Companies that want to succeed in digital transformation are investing more than their competitors around data, according to research from PwC want more out of their data – the top five percent of companies are spending around a third more on their initiatives to meet their demands around always-on applications and modern infrastructures.
These investments don’t just commit them to those digital strategies – they produce huge amounts of data from both their internal applications and from external services all day, every day. However, the problem is getting value out of this data, writes Christian Beedgen, CTO and Co-Founder at Sumo Logic.
Delivering this value means looking at the processes that exist across your business as well as capturing that data.
Gartner calls this continuous intelligence (CI), where data becomes an integral element of ongoing business using real-time analytics.
They’ve identified CI as one of the top data and analytics technology trends in 2020 estimating over half of major new business systems will incorporate continuous intelligence and use real-time context data to improve decisions.
However, this statement masks a huge amount of process changes and business operations required to make things work.
Why is Continuous Intelligence Useful Now?
Continuous Intelligence is about making data available to users at the point they need it to influence their decisions. Rather than being simply about analysing data – useful though this functionality may be – CI looks at how to make those results useful where decisions are made.
To achieve CI, businesses need to understand how they obtain data from all their systems, how that data can be analysed more efficiently, and how to make that information available to those who need it in the right context. CI also means closing the loop to provide feedback to the teams involved directly around the decisions they have made. This turning analytics into a business process can deliver more value over time.
One of the biggest drivers of CI today is the availability of data that can be processed, analysed and then used. Applications fulfill more and more business functions, while the data from those applications can show the results of any changes on how customers respond. Rather than indirect signals that don’t clearly correlate with business decisions, any change to a product delivered by an app will have ‘before and after’ data that can show the impact. If a decision is a good one, then more sales or more customer interaction can be seen; if a decision is a bad one, then results will go down.
However, CI is not just as simple as analysing data – instead, it’s about understanding all your data in the right context and using it as part of wider approaches to how to run the organisation.
This approach is part of the wider trend towards using data for building up competitive advantages or to create new products for customers. Rather than concentrating on physical products alone, companies are using a mix of physical and digital services to create their new offerings.
The availability of data, and the speed with which it can be understood, analysed and reframed, helps to reduce the gaps that can exist across a company and then drive success in the Intelligence Economy.

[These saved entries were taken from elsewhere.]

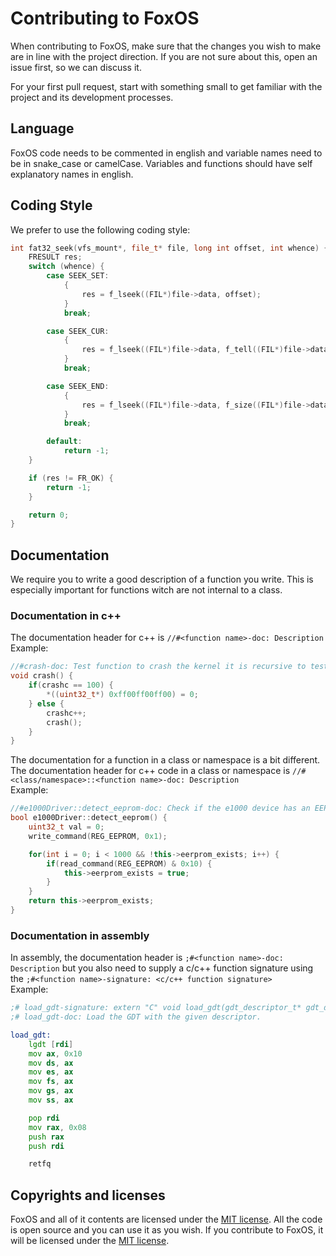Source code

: # Contributing to FoxOS

When contributing to FoxOS, make sure that the changes you wish to make are in line with the project direction. If you are not sure about this, open an issue first, so we can discuss it.

For your first pull request, start with something small to get familiar with the project and its development processes.

## Language

FoxOS code needs to be commented in english and variable names need to be in snake_case or camelCase. Variables and functions should have self explanatory names in english.

## Coding Style

We prefer to use the following coding style:

```c++
int fat32_seek(vfs_mount*, file_t* file, long int offset, int whence) {
	FRESULT res;
	switch (whence) {
		case SEEK_SET:
			{
				res = f_lseek((FIL*)file->data, offset);
			}
			break;

		case SEEK_CUR:
			{
				res = f_lseek((FIL*)file->data, f_tell((FIL*)file->data) + offset);
			}
			break;

		case SEEK_END:
			{
				res = f_lseek((FIL*)file->data, f_size((FIL*)file->data) + offset);
			}
			break;

		default:
			return -1;
	}

	if (res != FR_OK) {
		return -1;
	}

	return 0;
}
```

## Documentation

We require you to write a good description of a function you write. This is especially important for functions witch are not internal to a class.

### Documentation in c++
The documentation header for c++ is `//#<function name>-doc: Description`  
Example:

```c++
//#crash-doc: Test function to crash the kernel it is recursive to test the stack tracing.
void crash() {
	if(crashc == 100) {
		*((uint32_t*) 0xff00ff00ff00) = 0;
	} else {
		crashc++;
		crash();
	}
}
```

The documentation for a function in a class or namespace is a bit different. The documentation header for c++ code in a class or namespace is `//#<class/namespace>::<function name>-doc: Description`  
Example:

```c++
//#e1000Driver::detect_eeprom-doc: Check if the e1000 device has an EEPROM and set "e1000Driver::eerprom_exists" accordingly.
bool e1000Driver::detect_eeprom() {
	uint32_t val = 0;
	write_command(REG_EEPROM, 0x1);

	for(int i = 0; i < 1000 && !this->eerprom_exists; i++) {
		if(read_command(REG_EEPROM) & 0x10) {
			this->eerprom_exists = true;
		}
	}
	return this->eerprom_exists;
}
```

### Documentation in assembly
In assembly, the documentation header is `;#<function name>-doc: Description` but you also need to supply a c/c++ function signature using the `;#<function name>-signature: <c/c++ function signature>`  
Example:

```asm
;# load_gdt-signature: extern "C" void load_gdt(gdt_descriptor_t* gdt_descriptor);
;# load_gdt-doc: Load the GDT with the given descriptor.

load_gdt:
	lgdt [rdi]
	mov ax, 0x10
	mov ds, ax
	mov es, ax
	mov fs, ax
	mov gs, ax
	mov ss, ax

	pop rdi
	mov rax, 0x08
	push rax
	push rdi

	retfq
```

## Copyrights and licenses

FoxOS and all of it contents are licensed under the [MIT license](https://mit-license.org/). All the code is open source and you can use it as you wish. If you contribute to FoxOS, it will be licensed under the [MIT license](https://mit-license.org/).
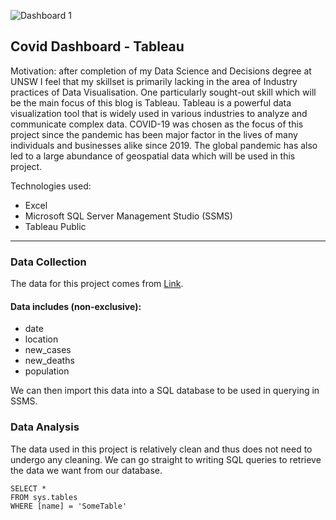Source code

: ![Dashboard 1](https://user-images.githubusercontent.com/98208084/209764597-b68f5b9c-b431-4f29-a91c-78b426d64967.png)

## Covid Dashboard - Tableau

Motivation: after completion of my Data Science and Decisions degree at UNSW I feel that my skillset is primarily lacking in the area of Industry practices of Data Visualisation. One particularly sought-out skill which will be the main focus of this blog is Tableau. Tableau is a powerful data visualization tool that is widely used in various industries to analyze and communicate complex data. COVID-19 was chosen as the focus of this project since the pandemic has been major factor in the lives of many individuals and businesses alike since 2019. The global pandemic has also led to a large abundance of geospatial data which will be used in this project.  

Technologies used: 
- Excel
- Microsoft SQL Server Management Studio (SSMS)
- Tableau Public 

---


### Data Collection
The data for this project comes from [Link](https://ourworldindata.org/covid-deaths). 
#### Data includes (non-exclusive): 
- date
- location
- new_cases 
- new_deaths
- population

We can then import this data into a SQL database to be used in querying in SSMS. 

### Data Analysis
The data used in this project is relatively clean and thus does not need to undergo any cleaning. 
We can go straight to writing SQL queries to retrieve the data we want from our database. 


 ```tsql
 SELECT *
 FROM sys.tables
 WHERE [name] = 'SomeTable'
 ```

When you have real-time responsibilities for how a business is performing over time, you have to get data back for decision-making around issues like development, security and business operations just as quickly.
Alongside this, the role for CI should involve more than one team. Consider a business application as an example – as it works, it should produce a set of data on transactions. This data set can directly help the business observe how many sales were made or orders placed, but it can also provide insight to individuals or teams involved in the applications. For developers, the volume of orders can be compared to the application components and how well they perform to spot the impact of slow service; for security professionals, the application can provide information on how it works for checking against security and compliance frameworks over time.
All this data is the same – however, what it gets used for differs across the business, reducing the intelligence gaps that exist between teams. By sharing this data and using it for specific purposes, processes can get improved. However, there is a substantial side benefit here too – for example, rather than each team storing their own copies of log data for analysis, one set can be used for multiple purposes based on context. For enterprises that create large volumes of data, this represents a significant cost saving through cutting down data silos.
Equally, it can be more efficient to store sets of data in the cloud, so archiving older data for retrieval and analysis when needed can also help reduce the cost. The alternative is to let teams keep their own logs or metrics for shorter periods, which can lead to datasets that are both less rich and also more expensive.
Turning CI into Business Practice
For businesses, the opportunity around CI is how to embed intelligence into working practices. Every team should be able to effectively leverage data in their work – from developers spotting issues in their application performance earlier, to security teams seeing new risks faster, or business teams understanding the impact of their changes for the future.
What makes CI different to real-time analytics alone is how it involves creating a set of business objectives that can be translated into service levels and indicators at the team, function and application levels. This direct correlation between signals from IT infrastructure and organisational performance must be understood.
Rather than one-off reports or even dashboards for analysis, the opportunity here centres on how to make this a natural process over time. It’s only by creating these goals and feedback loops that companies will make the most of their data.